Sayangnya, sebut The Guardian, "film musikal itu menghilangkan aspek kamera pengintai dan pos keamanan yang biasanya meliputi daerah Xinjiang."
"Yang juga hilang adalah pembahasan mengenai kultur Islam - meski lebih dari setengah populasi Xinjiang adalah kaum Muslim - dan (di dalam film) tidak terlihat adanya masjid atau wanita berkerudung."
Di salah satu adegan bahkan seorang karakter utamanya, warga Muslim Uighur, tampak sedang bersulang minum bir.
Berdasarkan laporan kelompok advokasi HAM, di Xinjiang sendiri ditengarai ada satu juta warga Uighur dan kelompok etnis lainnya yang ditahan di dalam sejumlah kamp tertutup. Di sana, kaum wanita diduga menjadi korban sterilisasi reproduksi dan kerja paksa, demikian dilaporkan The Guardian.
Beijing awalnya menepis fakta ini, namun, belakangan berdalih bahwa kompleks-kompleks tersebut sekadar menjalankan program pelatihan.
Maret lalu, Inggris, Uni Eropa, AS hingga Kanada, menerapkan sanksi terhadap pejabat senior China yang dituduh terlibat dalam upaya kerja paksa terhadap warga Uighur di Xinjiang.
China pun balik membalas dengan memasukkan beberapa anggota parlemen Inggris dan Eropa, serta sejumlah organisasi penelitian, ke dalam daftar hitam.
Propaganda
Di luar aksi balas-membalas antara China dan pemerintahan Barat, produksi semacam film 'The Wings of Songs' disebut-sebut ditempatkan sebagai upaya kontrol narasi internal untuk masyarakat China, seperti disebut Larry Ong, peneliti di firma konsultan SinoInsider.
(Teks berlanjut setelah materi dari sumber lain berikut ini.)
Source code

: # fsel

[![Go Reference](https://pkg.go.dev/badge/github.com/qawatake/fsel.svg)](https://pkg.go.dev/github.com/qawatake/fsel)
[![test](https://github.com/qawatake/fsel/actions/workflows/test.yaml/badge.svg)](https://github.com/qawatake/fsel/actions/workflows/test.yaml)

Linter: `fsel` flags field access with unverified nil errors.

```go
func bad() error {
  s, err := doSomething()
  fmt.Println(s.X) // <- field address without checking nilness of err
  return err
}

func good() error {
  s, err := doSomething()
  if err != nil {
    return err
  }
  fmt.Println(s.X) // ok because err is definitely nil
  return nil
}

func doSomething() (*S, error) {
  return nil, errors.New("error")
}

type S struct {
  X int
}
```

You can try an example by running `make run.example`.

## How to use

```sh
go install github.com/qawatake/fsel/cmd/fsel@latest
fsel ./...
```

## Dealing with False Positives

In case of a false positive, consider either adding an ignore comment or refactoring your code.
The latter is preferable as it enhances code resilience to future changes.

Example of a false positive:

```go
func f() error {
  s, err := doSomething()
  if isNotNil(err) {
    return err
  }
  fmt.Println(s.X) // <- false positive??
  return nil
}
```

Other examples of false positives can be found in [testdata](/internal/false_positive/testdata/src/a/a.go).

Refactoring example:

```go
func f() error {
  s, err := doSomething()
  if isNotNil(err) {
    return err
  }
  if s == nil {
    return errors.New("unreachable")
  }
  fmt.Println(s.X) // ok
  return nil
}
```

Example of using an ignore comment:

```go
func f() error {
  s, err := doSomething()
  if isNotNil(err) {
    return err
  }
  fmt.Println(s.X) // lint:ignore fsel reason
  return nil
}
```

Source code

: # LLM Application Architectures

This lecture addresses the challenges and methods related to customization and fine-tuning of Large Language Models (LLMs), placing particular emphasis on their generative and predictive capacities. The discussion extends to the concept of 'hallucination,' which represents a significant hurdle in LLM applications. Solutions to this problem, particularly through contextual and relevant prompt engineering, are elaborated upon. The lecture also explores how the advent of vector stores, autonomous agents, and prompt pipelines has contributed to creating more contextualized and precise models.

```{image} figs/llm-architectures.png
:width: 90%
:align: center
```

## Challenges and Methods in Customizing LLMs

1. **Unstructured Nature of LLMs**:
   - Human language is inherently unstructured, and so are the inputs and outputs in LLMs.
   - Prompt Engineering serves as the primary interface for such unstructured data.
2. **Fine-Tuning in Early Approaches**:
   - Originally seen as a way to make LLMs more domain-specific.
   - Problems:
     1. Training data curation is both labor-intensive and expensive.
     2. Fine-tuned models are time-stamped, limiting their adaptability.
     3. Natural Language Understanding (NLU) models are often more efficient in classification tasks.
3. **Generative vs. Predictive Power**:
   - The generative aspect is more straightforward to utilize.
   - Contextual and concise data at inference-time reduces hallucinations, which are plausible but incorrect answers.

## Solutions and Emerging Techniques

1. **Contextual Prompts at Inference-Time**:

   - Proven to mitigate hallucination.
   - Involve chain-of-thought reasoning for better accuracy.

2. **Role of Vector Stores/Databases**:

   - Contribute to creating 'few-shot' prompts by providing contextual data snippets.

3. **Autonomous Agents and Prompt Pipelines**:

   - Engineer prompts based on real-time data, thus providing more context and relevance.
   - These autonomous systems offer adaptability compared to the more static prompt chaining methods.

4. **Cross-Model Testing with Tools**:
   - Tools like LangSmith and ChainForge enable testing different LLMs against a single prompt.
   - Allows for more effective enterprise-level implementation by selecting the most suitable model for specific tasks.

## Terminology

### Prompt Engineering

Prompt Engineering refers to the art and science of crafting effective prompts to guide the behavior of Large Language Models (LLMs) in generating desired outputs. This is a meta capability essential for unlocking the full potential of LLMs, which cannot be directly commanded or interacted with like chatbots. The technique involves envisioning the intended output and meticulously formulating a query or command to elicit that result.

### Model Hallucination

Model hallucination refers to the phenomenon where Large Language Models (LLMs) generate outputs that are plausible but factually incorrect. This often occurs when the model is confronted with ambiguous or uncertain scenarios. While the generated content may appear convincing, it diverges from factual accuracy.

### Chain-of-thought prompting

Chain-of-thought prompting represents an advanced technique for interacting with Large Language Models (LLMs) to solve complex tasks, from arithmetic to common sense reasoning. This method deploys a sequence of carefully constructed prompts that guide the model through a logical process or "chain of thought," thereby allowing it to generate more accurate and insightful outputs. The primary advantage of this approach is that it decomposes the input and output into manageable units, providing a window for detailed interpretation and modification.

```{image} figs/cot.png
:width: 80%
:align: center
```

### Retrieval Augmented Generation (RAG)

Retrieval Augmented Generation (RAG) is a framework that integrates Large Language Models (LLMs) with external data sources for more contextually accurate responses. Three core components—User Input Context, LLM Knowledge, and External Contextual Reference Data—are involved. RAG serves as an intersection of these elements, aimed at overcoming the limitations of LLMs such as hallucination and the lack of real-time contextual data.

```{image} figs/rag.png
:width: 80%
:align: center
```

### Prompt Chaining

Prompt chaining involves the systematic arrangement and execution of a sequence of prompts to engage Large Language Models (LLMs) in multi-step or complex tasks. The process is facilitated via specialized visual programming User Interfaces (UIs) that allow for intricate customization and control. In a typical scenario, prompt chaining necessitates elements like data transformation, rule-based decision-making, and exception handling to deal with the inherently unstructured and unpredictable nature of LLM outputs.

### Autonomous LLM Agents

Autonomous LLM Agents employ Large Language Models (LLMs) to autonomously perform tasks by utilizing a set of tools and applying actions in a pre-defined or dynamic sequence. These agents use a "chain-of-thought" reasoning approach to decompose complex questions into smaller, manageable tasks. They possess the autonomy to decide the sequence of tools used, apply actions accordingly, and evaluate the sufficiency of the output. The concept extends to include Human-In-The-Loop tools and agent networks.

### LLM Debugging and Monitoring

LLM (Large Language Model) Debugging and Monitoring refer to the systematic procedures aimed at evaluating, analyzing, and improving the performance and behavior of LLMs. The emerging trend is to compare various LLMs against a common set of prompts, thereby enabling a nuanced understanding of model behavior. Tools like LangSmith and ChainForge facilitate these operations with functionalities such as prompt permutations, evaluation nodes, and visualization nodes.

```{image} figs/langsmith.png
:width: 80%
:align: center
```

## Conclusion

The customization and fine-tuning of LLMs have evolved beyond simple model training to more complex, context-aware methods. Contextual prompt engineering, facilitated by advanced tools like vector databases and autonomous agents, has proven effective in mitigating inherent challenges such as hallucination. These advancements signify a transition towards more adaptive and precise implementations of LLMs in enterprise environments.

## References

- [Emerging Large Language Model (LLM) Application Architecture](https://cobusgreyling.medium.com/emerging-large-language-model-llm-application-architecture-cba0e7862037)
Ong berpendapat bahwa Beijing "tahu kebohongan yang diulang-ulang ribuan kali akan berubah menjadi kebenaran."
Dan tampaknya rencana ini berhasil. Seperti dilaporkan oleh agen berita Agence France-Presse (AFP), warga mengaku film 'the Wings of Songs' benar-benar merepresentasikan suasana kawasan Xinjiang di mana "orang-orang hidup dengan bahagia, bebas, dan terbuka".
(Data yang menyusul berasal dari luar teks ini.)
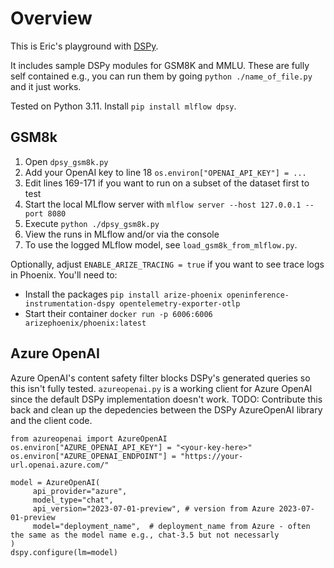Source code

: # Overview
This is Eric's playground with [DSPy](https://github.com/stanfordnlp/dspy/).

It includes sample DSPy modules for GSM8K and MMLU.  These are fully self contained e.g., you can run them by going `python ./name_of_file.py` and it just works.

Tested on Python 3.11.  Install `pip install mlflow dpsy`.

## GSM8k

1. Open `dpsy_gsm8k.py`
2. Add your OpenAI key to line 18 `os.environ["OPENAI_API_KEY"] = ...`
3. Edit lines 169-171 if you want to run on a subset of the dataset first to test
3. Start the local MLflow server with `mlflow server --host 127.0.0.1 --port 8080`
4. Execute `python ./dpsy_gsm8k.py`
5. View the runs in MLflow and/or via the console
6. To use the logged MLflow model, see `load_gsm8k_from_mlflow.py`.

Optionally, adjust `ENABLE_ARIZE_TRACING = true` if you want to see trace logs in Phoenix.  You'll need to:
- Install the packages `pip install arize-phoenix openinference-instrumentation-dspy opentelemetry-exporter-otlp`
- Start their container `docker run -p 6006:6006 arizephoenix/phoenix:latest`



## Azure OpenAI

Azure OpenAI's content safety filter blocks DSPy's generated queries so this isn't fully tested. `azureopenai.py` is a working client for Azure OpenAI since the default DSPy implementation doesn't work.  TODO: Contribute this back and clean up the depedencies between the DSPy AzureOpenAI library and the client code.

```
from azureopenai import AzureOpenAI
os.environ["AZURE_OPENAI_API_KEY"] = "<your-key-here>"
os.environ["AZURE_OPENAI_ENDPOINT"] = "https://your-url.openai.azure.com/"

model = AzureOpenAI(
     api_provider="azure",
     model_type="chat",
     api_version="2023-07-01-preview", # version from Azure 2023-07-01-preview
     model="deployment_name",  # deployment_name from Azure - often the same as the model name e.g., chat-3.5 but not necessarly
)
dspy.configure(lm=model)
```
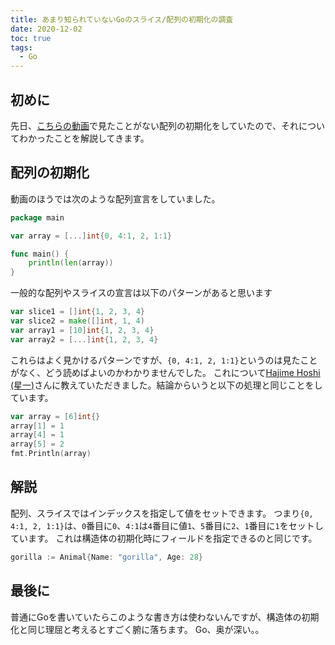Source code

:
```yaml
---
title: あまり知られていないGoのスライス/配列の初期化の調査
date: 2020-12-02
toc: true
tags: 
  - Go
---
```


## 初めに
先日、[こちらの動画](https://www.youtube.com/watch?v=elGjixFQLYE&t=1054s&ab_channel=mercaridevjp)で見たことがない配列の初期化をしていたので、それについてわかったことを解説してきます。

## 配列の初期化
動画のほうでは次のような配列宣言をしていました。

```go
package main

var array = [...]int{0, 4:1, 2, 1:1}

func main() {
	println(len(array))
}
```

一般的な配列やスライスの宣言は以下のパターンがあると思います

```go
var slice1 = []int{1, 2, 3, 4}
var slice2 = make([]int, 1, 4)
var array1 = [10]int{1, 2, 3, 4}
var array2 = [...]int{1, 2, 3, 4}
```

これらはよく見かけるパターンですが、`{0, 4:1, 2, 1:1}`というのは見たことがなく、どう読めばよいのかわかりませんでした。
これについて[Hajime Hoshi (星一)](https://twitter.com/hajimehoshi)さんに教えていただきました。結論からいうと以下の処理と同じことをしています。

```go
var array = [6]int{}
array[1] = 1
array[4] = 1
array[5] = 2
fmt.Println(array)
```

## 解説
配列、スライスではインデックスを指定して値をセットできます。
つまり`{0, 4:1, 2, 1:1}`は、`0`番目に`0`、`4:1`は`4`番目に値`1`、`5`番目に`2`、`1`番目に`1`をセットしています。
これは構造体の初期化時にフィールドを指定できるのと同じです。

```go
gorilla := Animal{Name: "gorilla", Age: 28}
```

## 最後に
普通にGoを書いていたらこのような書き方は使わないんですが、構造体の初期化と同じ理屈と考えるとすごく腑に落ちます。
Go、奥が深い。。

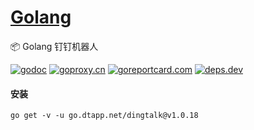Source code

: <h1>
<a href="https://www.dtapp.net/">Golang</a>
</h1>

📦 Golang 钉钉机器人

[comment]: <> (go)
[![godoc](https://pkg.go.dev/badge/go.dtapp.net/dingtalk?status.svg)](https://pkg.go.dev/go.dtapp.net/dingtalk)
[![goproxy.cn](https://goproxy.cn/stats/go.dtapp.net/dingtalk/badges/download-count.svg)](https://goproxy.cn/stats/go.dtapp.net/dingtalk)
[![goreportcard.com](https://goreportcard.com/badge/go.dtapp.net/dingtalk)](https://goreportcard.com/report/go.dtapp.net/dingtalk)
[![deps.dev](https://img.shields.io/badge/deps-go-red.svg)](https://deps.dev/go/go.dtapp.net%2Fdingtalk)

#### 安装

```shell
go get -v -u go.dtapp.net/dingtalk@v1.0.18
```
Di media sosial Weibo, warga China ikut merundung merek fesyen Barat yang menarik dukungan mereka terhadap industri di China.
Lagu rap yang dirilis pekan lalu di China juga menyebut bahwa "orang-orang Barat" menyebarkan "kebohongan" terkait industri kapas di Xinjiang.
Dan lagi-lagi, satu jurnalis BBC John Sudworth dikabarkan buru-buru melarikan diri ke Taiwan. Ia harus melakukan hal tersebut karena mengaku "diintimidasi" setelah melakukan reportase terkait praktik perkebunan kapas di Xinjiang itu.